A professional and experienced translator
The most difficult thing in the author-translator relationship is to accept that translation is a profession in its own right, carried out by professionals.
You must therefore trust the quality of the work done (even if taking a look at the translation is not okay).
This therefore also plays a role in the question of choice. Just because a person speaks a language correctly or lives in the country does not mean that they can translate a book. The profession of a translator requires following rules, being trained to be efficient, and provide quality work. To deprive yourself of a professional translator ultimately amounts to downplaying its importance and accepting a lower or even poor quality of translation.
You should therefore consider working with a translation expert, who will know how to reassure you by their previous achievements (references) and with whom you can project a healthy professional relationship.
A book translation services: the right idea?
More than a professional translator, the translation firm allows you to benefit from group expertise, made up of several experts who can work on the same project.
A book can thus be divided into chapters on which different translators can work.
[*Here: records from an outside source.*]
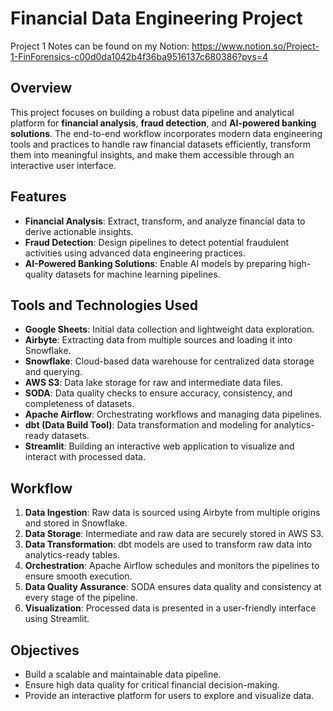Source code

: # Financial Data Engineering Project
Project 1 Notes can be found on my Notion: https://www.notion.so/Project-1-FinForensics-c00d0da1042b4f36ba9516137c680386?pvs=4

## Overview

This project focuses on building a robust data pipeline and analytical platform for **financial analysis**, **fraud detection**, and **AI-powered banking solutions**. The end-to-end workflow incorporates modern data engineering tools and practices to handle raw financial datasets efficiently, transform them into meaningful insights, and make them accessible through an interactive user interface.

## Features

- **Financial Analysis**: Extract, transform, and analyze financial data to derive actionable insights.
- **Fraud Detection**: Design pipelines to detect potential fraudulent activities using advanced data engineering practices.
- **AI-Powered Banking Solutions**: Enable AI models by preparing high-quality datasets for machine learning pipelines.

## Tools and Technologies Used

- **Google Sheets**: Initial data collection and lightweight data exploration.
- **Airbyte**: Extracting data from multiple sources and loading it into Snowflake.
- **Snowflake**: Cloud-based data warehouse for centralized data storage and querying.
- **AWS S3**: Data lake storage for raw and intermediate data files.
- **SODA**: Data quality checks to ensure accuracy, consistency, and completeness of datasets.
- **Apache Airflow**: Orchestrating workflows and managing data pipelines.
- **dbt (Data Build Tool)**: Data transformation and modeling for analytics-ready datasets.
- **Streamlit**: Building an interactive web application to visualize and interact with processed data.

## Workflow

1. **Data Ingestion**: Raw data is sourced using Airbyte from multiple origins and stored in Snowflake.
2. **Data Storage**: Intermediate and raw data are securely stored in AWS S3.
3. **Data Transformation**: dbt models are used to transform raw data into analytics-ready tables.
4. **Orchestration**: Apache Airflow schedules and monitors the pipelines to ensure smooth execution.
5. **Data Quality Assurance**: SODA ensures data quality and consistency at every stage of the pipeline.
6. **Visualization**: Processed data is presented in a user-friendly interface using Streamlit.

## Objectives

- Build a scalable and maintainable data pipeline.
- Ensure high data quality for critical financial decision-making.
- Provide an interactive platform for users to explore and visualize data.
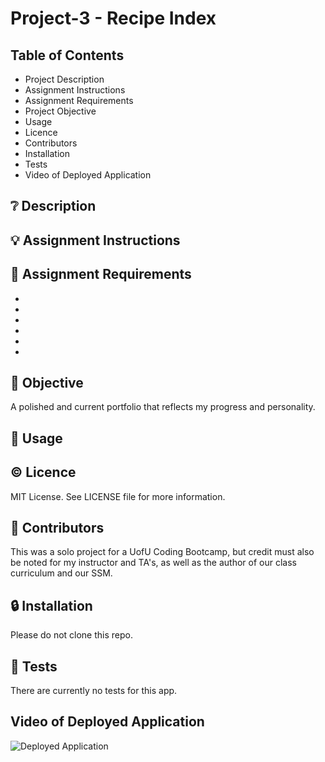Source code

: # Project-3 - Recipe Index

## **Table of Contents**

* Project Description
* Assignment Instructions
* Assignment Requirements
* Project Objective
* Usage
* Licence
* Contributors
* Installation
* Tests
* Video of Deployed Application

## ❔ **Description**

## 💡 **Assignment Instructions**



## 📌 **Assignment Requirements**

- 
- 
- 
- 
- 
- 

## 🔲 **Objective**

A polished and current portfolio that reflects my progress and personality. 

## 🔑 **Usage**



## © **Licence**

MIT License. See LICENSE file for more information.

## 💬 **Contributors**

This was a solo project for a UofU Coding Bootcamp, but credit must also be noted for my instructor and TA's, as well as the author of our class curriculum and our SSM. 

## 🔒 **Installation**

Please do not clone this repo.

## 📂 **Tests**

There are currently no tests for this app. 

## **Video of Deployed Application**

![Deployed Application]()
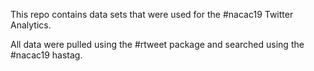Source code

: This repo contains data sets that were used for the #nacac19 Twitter Analytics. 

All data were pulled using the #rtweet package and searched using the #nacac19 hastag.


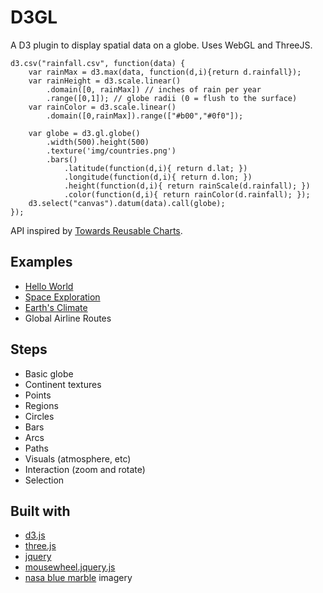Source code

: D3GL
====
A D3 plugin to display spatial data on a globe. Uses WebGL and ThreeJS.

    d3.csv("rainfall.csv", function(data) {
        var rainMax = d3.max(data, function(d,i){return d.rainfall});
        var rainHeight = d3.scale.linear()
            .domain([0, rainMax]) // inches of rain per year
            .range([0,1]); // globe radii (0 = flush to the surface)
        var rainColor = d3.scale.linear()
            .domain([0,rainMax]).range(["#b00","#0f0"]);

        var globe = d3.gl.globe()
            .width(500).height(500)
            .texture('img/countries.png')
            .bars()
                .latitude(function(d,i){ return d.lat; })
                .longitude(function(d,i){ return d.lon; })
                .height(function(d,i){ return rainScale(d.rainfall); })
                .color(function(d,i){ return rainColor(d.rainfall); });
        d3.select("canvas").datum(data).call(globe);
    });

API inspired by [Towards Reusable Charts](http://bost.ocks.org/mike/chart/).

Examples
--------
* [Hello World](http://bl.ocks.org/4056536)
* [Space Exploration](http://bl.ocks.org/4142482)
* [Earth's Climate](http://bl.ocks.org/4153053)
* Global Airline Routes

Steps
-----
* Basic globe
* Continent textures
* Points
* Regions
* Circles
* Bars
* Arcs
* Paths
* Visuals (atmosphere, etc)
* Interaction (zoom and rotate)
* Selection

Built with
----------
* [d3.js](http://mbostock.github.com/d3/)
* [three.js](http://threejs.org/)
* [jquery](http://jquery.com/)
* [mousewheel.jquery.js](http://brandonaaron.net/code/mousewheel/docs)
* [nasa blue marble](http://earthobservatory.nasa.gov/Features/BlueMarble/BlueMarble_monthlies.php) imagery

<link rel="stylesheet" href="style.css"></link>
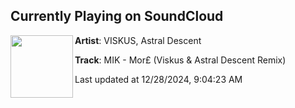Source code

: ## Currently Playing on SoundCloud

[<img align="left" width="100" src="https://i1.sndcdn.com/artworks-y2GcYDzXuJFcrgqI-UnZByA-t500x500.png">](https://soundcloud.com/viskus/mik-mor-viskus-astral-descent-remix)

**Artist**: VISKUS, Astral Descent 

**Track**: MIK - Mor£ (Viskus & Astral Descent Remix)

Last updated at 12/28/2024, 9:04:23 AM
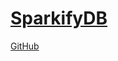 # [SparkifyDB](https://github.com/borbert/Data_Engineering_Nanodegree/tree/master/data_modeling_postgres#welcome-to-the-sparkify-analytics-database)


[GitHub](http://github.com)
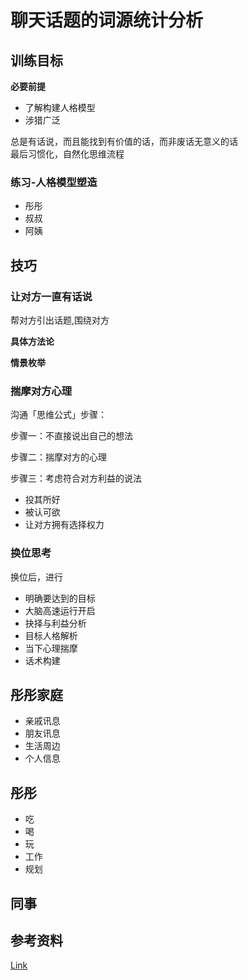 # 聊天话题的词源统计分析

## 训练目标

**必要前提**
* 了解构建人格模型
* 涉猎广泛

总是有话说，而且能找到有价值的话，而非废话无意义的话  
最后习惯化，自然化思维流程  

### 练习-人格模型塑造

* 彤彤
* 叔叔
* 阿姨

## 技巧

### 让对方一直有话说

帮对方引出话题,围绕对方

**具体方法论**

**情景枚举**

### 揣摩对方心理

沟通「思维公式」步骤：

步骤一：不直接说出自己的想法

步骤二：揣摩对方的心理

步骤三：考虑符合对方利益的说法

* 投其所好
* 被认可欲
* 让对方拥有选择权力


### 换位思考

换位后，进行
* 明确要达到的目标
* 大脑高速运行开启
* 抉择与利益分析
* 目标人格解析
* 当下心理揣摩
* 话术构建


## 彤彤家庭

* 亲戚讯息
* 朋友讯息  
* 生活周边
* 个人信息

## 彤彤

* 吃
* 喝
* 玩
* 工作
* 规划

## 同事

## 参考资料

[Link](https://www.zhihu.com/question/263706629/answer/1357818621)
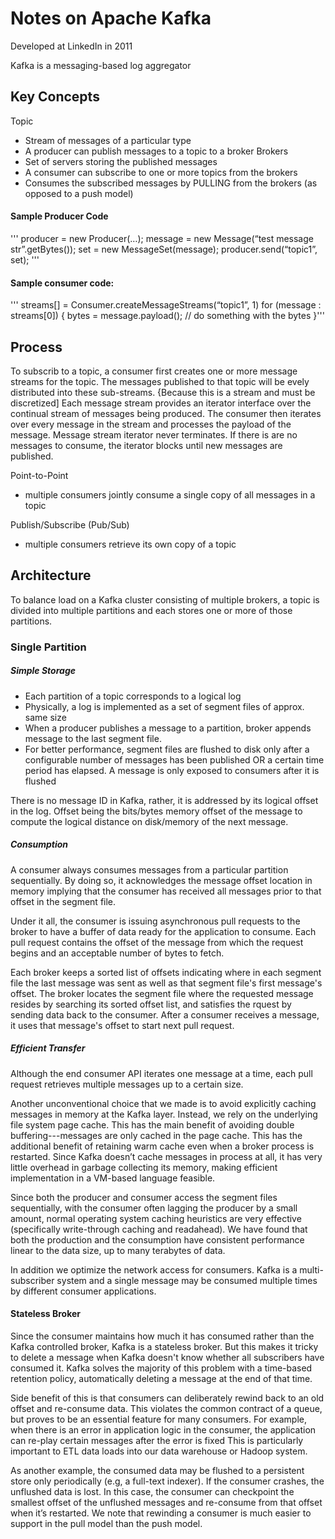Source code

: # Notes on Apache Kafka
 Developed at LinkedIn in 2011

Kafka is a messaging-based log aggregator

## Key Concepts
Topic
 - Stream of messages of a particular type
 - A producer can publish messages to a topic to a broker
Brokers
 - Set of servers storing the published messages
 - A consumer can subscribe to one or more topics from the brokers
 - Consumes the subscribed messages by PULLING from the brokers (as opposed to a push model)

#### Sample Producer Code
'''
producer = new Producer(…);
message = new Message(“test message str”.getBytes());
set = new MessageSet(message);
producer.send(“topic1”, set);
'''

#### Sample consumer code:
'''
streams[] = Consumer.createMessageStreams(“topic1”, 1)
for (message : streams[0]) {
bytes = message.payload();
// do something with the bytes
}'''

## Process
To subscrib to a topic, a consumer first creates one or more message streams for the topic. The messages published to that topic will be evely distributed into these sub-streams. {Because this is a stream and must be discretized] Each message stream provides an iterator interface over the continual stream of messages being produced. The consumer then iterates over every message in the stream and processes the payload of the message. Message stream iterator never terminates. If there is are no messages to consume, the iterator blocks until new messages are published.

Point-to-Point
- multiple consumers jointly consume a single copy of all messages in a topic

Publish/Subscribe (Pub/Sub)
- multiple consumers retrieve its own copy of a topic

## Architecture
To balance load on a Kafka cluster consisting of multiple brokers, a topic is divided into multiple partitions and each stores one or more of those partitions.

### Single Partition
##### Simple Storage
- Each partition of a topic corresponds to a logical log
- Physically, a log is implemented as a set of segment files of approx. same size
- When a producer publishes a message to a partition, broker appends message to the last segment file.
- For better performance, segment files are flushed to disk only after a configurable number of messages has been published OR a certain time period has elapsed. A message is only exposed to consumers after it is flushed

There is no message ID in Kafka, rather, it is addressed by its logical offset in the log. Offset being the bits/bytes memory offset of the message to compute the logical distance on disk/memory of the next message.

##### Consumption

A consumer always consumes messages from a particular partition sequentially. By doing so, it acknowledges the message offset location in memory implying that the consumer has received all messages prior to that offset in the segment file.

Under it all, the consumer is issuing asynchronous pull requests to the broker to have a buffer of data ready for the application to consume. Each pull request contains the offset of the message from which the request begins and an acceptable number of bytes to fetch.

Each broker keeps a sorted list of offsets indicating where in each segment file the last message was sent as well as that segment file's first message's offset. The broker locates the segment file where the requested message resides by searching its sorted offset list, and satisfies the rquest by sending data back to the consumer. After a consumer receives a message, it uses that message's offset to start next pull request. 

##### Efficient Transfer

Although the end consumer API iterates one message at a time, each pull request retrieves multiple messages up to a certain size.

Another unconventional choice that we made is to avoid explicitly caching messages in memory at the Kafka layer. Instead, we rely on the underlying file system page cache. This has the main benefit of avoiding double buffering---messages are only cached in the page cache. This has the additional benefit of retaining warm cache even when a broker process is restarted. Since Kafka doesn’t cache messages in process at all, it has very little overhead in garbage collecting its memory, making efficient implementation in a VM-based language feasible.

Since both the producer and consumer access the segment files sequentially, with the consumer often lagging the producer by a small amount, normal operating system caching heuristics are very effective (specifically write-through caching and readahead). We have found that both the production and the consumption have consistent performance linear to the data size, up to many terabytes of data.

In addition we optimize the network access for consumers. Kafka is a multi-subscriber system and a single message may be consumed multiple times by different consumer applications.

#### Stateless Broker

Since the consumer maintains how much it has consumed rather than the Kafka controlled broker, Kafka is a stateless broker. But this makes it tricky to delete a message when Kafka doesn't know whether all subscribers have consumed it. Kafka solves the majority of this problem with a time-based retention policy, automatically deleting a message at the end of that time. 

Side benefit of this is that consumers can deliberately rewind back to an old offset and re-consume data. This violates the common contract of a queue, but proves to be an essential feature for many consumers. For example, when there is an error in application logic in the consumer, the application can re-play certain messages after the error is fixed This is particularly important to ETL data loads into our data warehouse or Hadoop system.

As another example, the consumed data may
be flushed to a persistent store only periodically (e.g, a full-text indexer). If the consumer crashes, the unflushed data is lost. In this case, the consumer can checkpoint the smallest offset of the unflushed messages and re-consume from that offset when it’s restarted. We note that rewinding a consumer is much easier to support in the pull model than the push model.
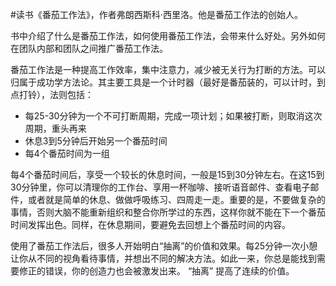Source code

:\#读书《番茄工作法》，作者弗朗西斯科·西里洛。他是番茄工作法的创始人。

书中介绍了什么是番茄工作法，如何使用番茄工作法，会带来什么好处。另外如何在团队内部和团队之间推广番茄工作法。

番茄工作法是一种提高工作效率，集中注意力，减少被无关行为打断的方法。可以归属于成功学方法论。其主要工具是一个计时器（最好是番茄装的，可以计时，到点打铃），法则包括：
 - 每25-30分钟为一个不可打断周期，完成一项计划；如果被打断，则取消这次周期，重头再来
 - 休息3到5分钟后开始另一个番茄时间
 - 每4个番茄时间为一组

每4个番茄时间后，享受一个较长的休息时间，一般是15到30分钟左右。在这15到30分钟里，你可以清理你的工作台、享用一杯咖啡、接听语音邮件、查看电子邮件，或者就是简单的休息、做做呼吸练习、四周走一走。重要的是，不要做复杂的事情，否则大脑不能重新组织和整合你所学过的东西，这样你就不能在下一个番茄时间发挥出色。同样，在休息期间，要避免去回想上个番茄时间的内容。

使用了番茄工作法后，很多人开始明白“抽离”的价值和效果。每25分钟一次小憩让你从不同的视角看待事情，并想出不同的解决方法。如此一来，你总是能找到需要修正的错误，你的创造力也会被激发出来。 “抽离” 提高了连续的价值。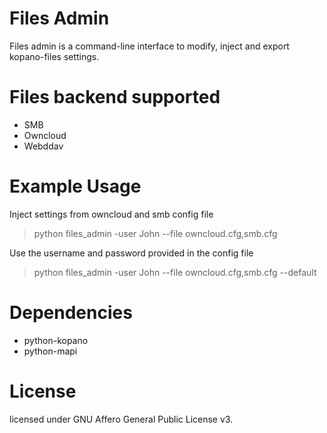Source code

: # Files Admin

Files admin is a command-line interface to modify, inject and export kopano-files settings.

# Files backend supported

* SMB
* Owncloud
* Webddav

# Example Usage

Inject settings from owncloud and smb config file
> python files_admin -user John --file owncloud.cfg,smb.cfg

Use the username and password provided in the config file
> python files_admin -user John --file owncloud.cfg,smb.cfg --default

# Dependencies

- python-kopano
- python-mapi

# License

licensed under GNU Affero General Public License v3.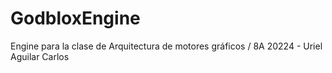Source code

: # GodbloxEngine
Engine para la clase de Arquitectura de motores gráficos / 8A 20224 - Uriel Aguilar Carlos
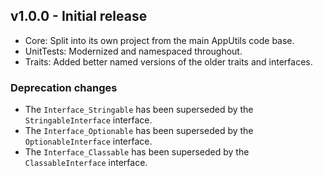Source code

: ## v1.0.0 - Initial release
- Core: Split into its own project from the main AppUtils code base.
- UnitTests: Modernized and namespaced throughout.
- Traits: Added better named versions of the older traits and interfaces.

### Deprecation changes

- The `Interface_Stringable` has been superseded by the
  `StringableInterface` interface.
- The `Interface_Optionable` has been superseded by the
  `OptionableInterface` interface.
- The `Interface_Classable` has been superseded by the
  `ClassableInterface` interface.
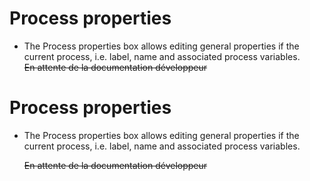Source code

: <!--
created_at: '2012-03-29 16:12:08'
updated_at: '2013-03-13 14:32:09'
authors:
    - 'Jérôme Bogaerts'
tags:
    - 'Process Authoring'
-->

Process properties
==================

-   The Process properties box allows editing general properties if the current process, i.e. label, name and associated process variables.\
    ~~En attente de la documentation développeur~~

Process properties
==================

-   The Process properties box allows editing general properties if the current process, i.e. label, name and associated process variables.<br/>

    ~~En attente de la documentation développeur~~


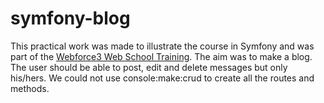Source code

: # symfony-blog

This practical work was made to illustrate the course in Symfony and was part of the [Webforce3 Web School Training](https://www.wf3.fr/).
The aim was to make a blog. The user should be able to post, edit and delete messages but only his/hers. We could not use console:make:crud to create all the routes and methods. 
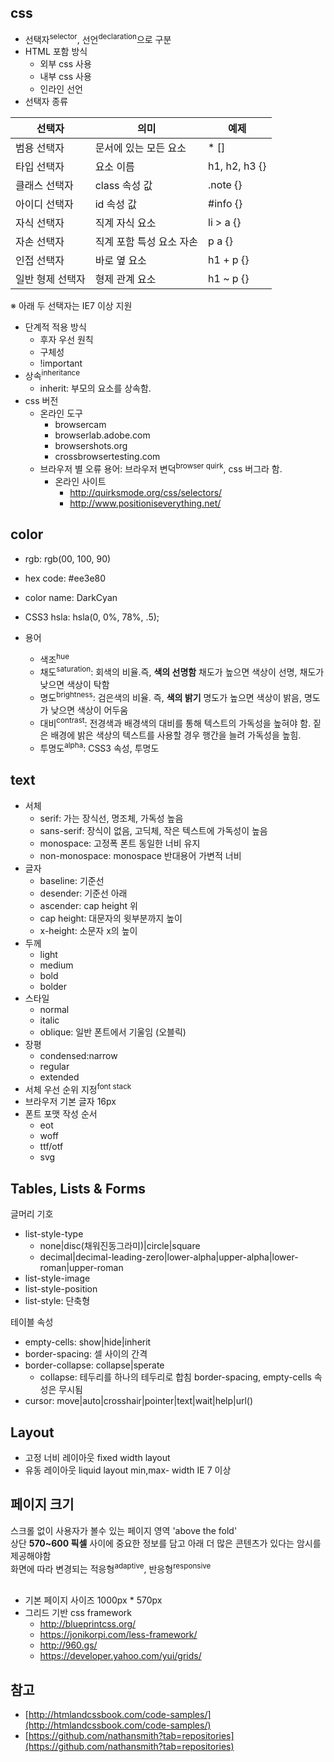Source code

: ## css

- 선택자<sup>selector</sup>, 선언<sup>declaration</sup>으로 구분
- HTML 포함 방식
	- 외부 css 사용
		<link rel="stylesheet" type="text/css" href="" >
	- 내부 css 사용
		<style></style>
	- 인라인 선언
- 선택자 종류

| 선택자 | 의미 | 예제 |
| --- | --- | --- |
| 범용 선택자 | 문서에 있는 모든 요소 | * [] |
| 타입 선택자 | 요소 이름 | h1, h2, h3 {} |
| 클래스 선택자 | class 속성 값 | .note {}  |
| 아이디 선택자 | id 속성 값 | #info {} |
| 자식 선택자 | 직계 자식 요소 | li > a {} |
| 자손 선택자 | 직계 포함 특성 요소 자손 | p a {} |
| 인접 선택자 | 바로 옆 요소 | h1 + p {}  |
| 일반 형제 선택자 | 형제 관계 요소 | h1 ~ p {} |

※ 아래 두 선택자는 IE7 이상 지원

- 단계적 적용 방식
	- 후자 우선 원칙
	- 구체성
	- !important
- 상속<sup>inheritance</sup>
	- inherit: 부모의 요소를 상속함.
- css 버전
	- 온라인 도구
		- browsercam
		- browserlab.adobe.com
		- browsershots.org
		- crossbrowsertesting.com
	- 브라우저 별 오류 용어: 브라우저 변덕<sup>browser quirk</sup>, css 버그라 함.
		- 온라인 사이트
			- http://quirksmode.org/css/selectors/
			- http://www.positioniseverything.net/

## color

- rgb: rgb(00, 100, 90)
- hex code: #ee3e80
- color name: DarkCyan
- CSS3 hsla: hsla(0, 0%, 78%, .5);

- 용어
	- 색조<sup>hue</sup>
	- 채도<sup>saturation</sup>: 회색의 비율.즉, <b>색의 선명함</b> 채도가 높으면 색상이 선명, 채도가 낮으면 색상이 탁함
	- 명도<sup>brightness</sup>: 검은색의 비율. 즉, <b>색의 밝기</b> 명도가 높으면 색상이 밝음, 명도가 낮으면 색상이 어두움
	- 대비<sup>contrast</sup>: 전경색과 배경색의 대비를 통해 텍스트의 가독성을 높혀야 함. 짙은 배경에 밝은 색상의 텍스트를 사용할 경우 행간을 늘려 가독성을 높힘.
	- 투명도<sup>alpha</sup>: CSS3 속성, 투명도

## text

- 서체
	- serif: 가는 장식선, 명조체, 가독성 높음
	- sans-serif: 장식이 없음, 고딕체, 작은 텍스트에 가독성이 높음
	- monospace: 고정폭 폰트 동일한 너비 유지
	- non-monospace: monospace 반대용어 가변적 너비
- 글자
	- baseline: 기준선
	- desender: 기준선 아래
	- ascender: cap height 위
	- cap height: 대문자의 윗부분까지 높이
	- x-height: 소문자 x의 높이
- 두께
	- light
	- medium
	- bold
	- bolder
- 스타일
	- normal
	- italic
	- oblique: 일반 폰트에서 기울임 (오블릭)
- 장평
	- condensed:narrow
	- regular
	- extended
- 서체 우선 순위 지정<sup>font stack</sup>
- 브라우저 기본 글자 16px
- 폰트 포맷 작성 순서
	- eot
	- woff
	- ttf/otf
	- svg

## Tables, Lists & Forms

<p>글머리 기호</p>

- list-style-type
	- none|disc(채워진동그라미)|circle|square
	- decimal|decimal-leading-zero|lower-alpha|upper-alpha|lower-roman|upper-roman
- list-style-image
- list-style-position
- list-style: 단축형

<p>테이블 속성</p>

- empty-cells: show|hide|inherit
- border-spacing: 셀 사이의 간격
- border-collapse: collapse|sperate
	- collapse: 테두리를 하나의 테두리로 합침 border-spacing, empty-cells 속성은 무시됨
- cursor: move|auto|crosshair|pointer|text|wait|help|url()

## Layout

- 고정 너비 레이아웃 fixed width layout
- 유동 레이아웃 liquid layout
min,max- width IE 7 이상


## 페이지 크기

<div>
스크롤 없이 사용자가 볼수 있는 페이지 영역 'above the fold'<br>
상단 <b>570~600 픽셀</b> 사이에 중요한 정보를 담고 아래 더 많은 콘텐츠가 있다는 암시를 제공해야함<br>
화면에 따라 변경되는 적응형<sup>adaptive</sup>, 반응형<sup>responsive<sup>
</div>
<br>

- 기본 페이지 사이즈 1000px * 570px
- 그리드 기반 css framework
	- http://blueprintcss.org/
	- https://jonikorpi.com/less-framework/
	- http://960.gs/
	- https://developer.yahoo.com/yui/grids/

## 참고

- [http://htmlandcssbook.com/code-samples/](http://htmlandcssbook.com/code-samples/)
- [https://github.com/nathansmith?tab=repositories](https://github.com/nathansmith?tab=repositories)
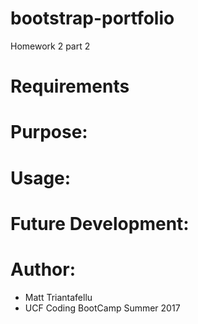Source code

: # bootstrap-portfolio
Homework 2 part 2

# Requirements

# Purpose:

# Usage:
            
# Future Development:

# Author:
- Matt Triantafellu
- UCF Coding BootCamp Summer 2017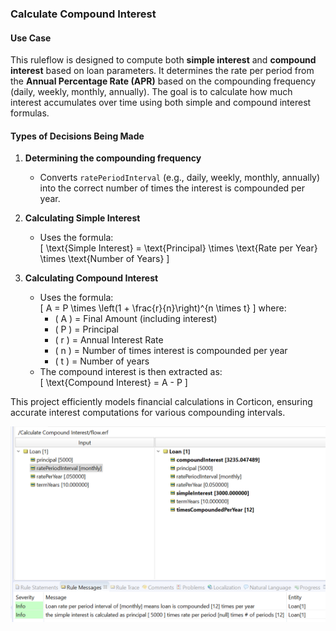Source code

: ### **Calculate Compound Interest**

#### **Use Case**
This ruleflow is designed to compute both **simple interest** and **compound interest** based on loan parameters. It determines the rate per period from the **Annual Percentage Rate (APR)** based on the compounding frequency (daily, weekly, monthly, annually). The goal is to calculate how much interest accumulates over time using both simple and compound interest formulas.

#### **Types of Decisions Being Made**
1. **Determining the compounding frequency**  
   - Converts `ratePeriodInterval` (e.g., daily, weekly, monthly, annually) into the correct number of times the interest is compounded per year.
   
2. **Calculating Simple Interest**  
   - Uses the formula:  
     \[
     \text{Simple Interest} = \text{Principal} \times \text{Rate per Year} \times \text{Number of Years}
     \]

3. **Calculating Compound Interest**  
   - Uses the formula:  
     \[
     A = P \times \left(1 + \frac{r}{n}\right)^{n \times t}
     \]
     where:
     - \( A \) = Final Amount (including interest)  
     - \( P \) = Principal  
     - \( r \) = Annual Interest Rate  
     - \( n \) = Number of times interest is compounded per year  
     - \( t \) = Number of years  
   - The compound interest is then extracted as:  
     \[
     \text{Compound Interest} = A - P
     \]



This project efficiently models financial calculations in Corticon, ensuring accurate interest computations for various compounding intervals.

![](images/compound_interest_test.png)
The main translator will be the referent and will allow homogenization of all the content.
This type of composition saves significant time and makes it possible to benefit from the expertise and opinion of several people. You, therefore, benefit from more objectivity in the translation and the meaning to be given to certain passages.
With a freelancer, such as an agency, be sure to write a contract, and make sure of the following:
Even if the writing phase is long and tedious, you should not try to save time (or money) on the translation, since it must be a faithful reflection of your work with your international audience.